Schließlich führt der Gesetzentwurf dazu, dass alle aktuellen Klagen von Wettbewerbern und Verbänden gegen ausländische Versandapotheken nach dem Gesetz gegen den unlauteren Wettbewerb unabhängig vom Unionsrecht abzuweisen sind. Denn all diese Klagen stützten sich auf eine Verletzung von § 78 Abs. 1 und Abs. 2 AMG in Verbindung mit § 3 Arzneimittelpreisverordnung (AMPreisV). Diese Normen sind jedoch nach der Streichung von § 78 Abs. 1 S. 2 AMG künftig nicht mehr anwendbar. Deshalb ist der hoffnungsvolle Weg zum EuGH versperrt.

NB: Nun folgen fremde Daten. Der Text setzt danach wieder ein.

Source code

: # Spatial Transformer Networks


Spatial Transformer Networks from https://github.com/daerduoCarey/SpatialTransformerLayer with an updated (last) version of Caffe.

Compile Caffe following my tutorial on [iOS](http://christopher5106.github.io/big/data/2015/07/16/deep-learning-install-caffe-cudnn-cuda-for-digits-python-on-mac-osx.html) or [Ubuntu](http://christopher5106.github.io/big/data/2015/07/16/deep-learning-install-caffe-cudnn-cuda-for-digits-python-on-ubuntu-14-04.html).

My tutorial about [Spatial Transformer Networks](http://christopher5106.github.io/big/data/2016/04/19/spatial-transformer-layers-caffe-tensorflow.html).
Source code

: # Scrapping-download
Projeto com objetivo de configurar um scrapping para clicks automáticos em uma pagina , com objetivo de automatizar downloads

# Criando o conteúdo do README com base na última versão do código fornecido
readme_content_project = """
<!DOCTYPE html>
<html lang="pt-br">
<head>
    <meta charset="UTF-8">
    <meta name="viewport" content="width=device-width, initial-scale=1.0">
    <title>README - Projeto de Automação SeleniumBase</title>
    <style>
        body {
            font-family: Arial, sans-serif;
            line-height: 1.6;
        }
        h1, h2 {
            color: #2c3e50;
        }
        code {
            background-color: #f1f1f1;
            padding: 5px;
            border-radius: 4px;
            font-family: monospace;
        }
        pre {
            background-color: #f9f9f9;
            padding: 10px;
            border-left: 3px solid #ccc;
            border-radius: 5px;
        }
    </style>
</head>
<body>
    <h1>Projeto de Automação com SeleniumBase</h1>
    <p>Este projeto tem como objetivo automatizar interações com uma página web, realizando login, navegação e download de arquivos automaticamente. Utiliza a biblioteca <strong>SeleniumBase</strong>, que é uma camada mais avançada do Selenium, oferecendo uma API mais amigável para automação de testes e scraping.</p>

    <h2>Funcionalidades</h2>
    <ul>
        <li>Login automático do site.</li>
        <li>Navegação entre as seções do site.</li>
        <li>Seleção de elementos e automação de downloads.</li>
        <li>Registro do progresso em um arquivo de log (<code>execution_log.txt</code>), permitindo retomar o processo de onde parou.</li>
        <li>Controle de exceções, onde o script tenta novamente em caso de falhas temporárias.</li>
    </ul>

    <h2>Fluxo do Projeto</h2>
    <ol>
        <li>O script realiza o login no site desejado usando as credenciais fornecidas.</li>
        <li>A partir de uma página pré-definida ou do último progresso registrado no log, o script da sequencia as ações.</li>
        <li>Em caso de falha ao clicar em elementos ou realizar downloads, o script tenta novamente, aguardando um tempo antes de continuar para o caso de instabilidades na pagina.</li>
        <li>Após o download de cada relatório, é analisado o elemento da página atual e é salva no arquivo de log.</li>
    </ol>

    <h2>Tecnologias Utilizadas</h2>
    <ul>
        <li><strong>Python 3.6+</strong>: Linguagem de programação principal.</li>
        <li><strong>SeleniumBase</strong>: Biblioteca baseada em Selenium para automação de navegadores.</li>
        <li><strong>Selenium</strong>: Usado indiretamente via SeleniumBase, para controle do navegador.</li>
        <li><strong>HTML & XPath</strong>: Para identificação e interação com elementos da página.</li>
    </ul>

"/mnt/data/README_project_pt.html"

„Deutsche Gerichte haben den Gesetzgeber sogar bereits um Hilfe gebeten und eine Stellungnahme zur Erforderlichkeit des einheitlichen Apothekenabgabepreises eingefordert. Seit über einem Jahr blieb das BMG diese Stellungnahme schuldig.“

Und § 129 Abs. 1 SGB V schafft auch künftig keine Kompensation. Denn die Vorschrift liefert selbst keine Handhabe für lauterkeitsrechtliche Unterlassungs­klagen. Mit Blick auf § 69 Abs. 1 SGB V handelt es sich bei § 129 SGB V nicht um eine Marktverhaltensnorm, die über § 3a UWG (Gesetz gegen den unlauteren Wettbewerb) lauterkeitsrechtliche Ansprüche begründet. Überdies sind die Sanktionen in § 129 Abs. 4 SGB V als abschließend gedacht.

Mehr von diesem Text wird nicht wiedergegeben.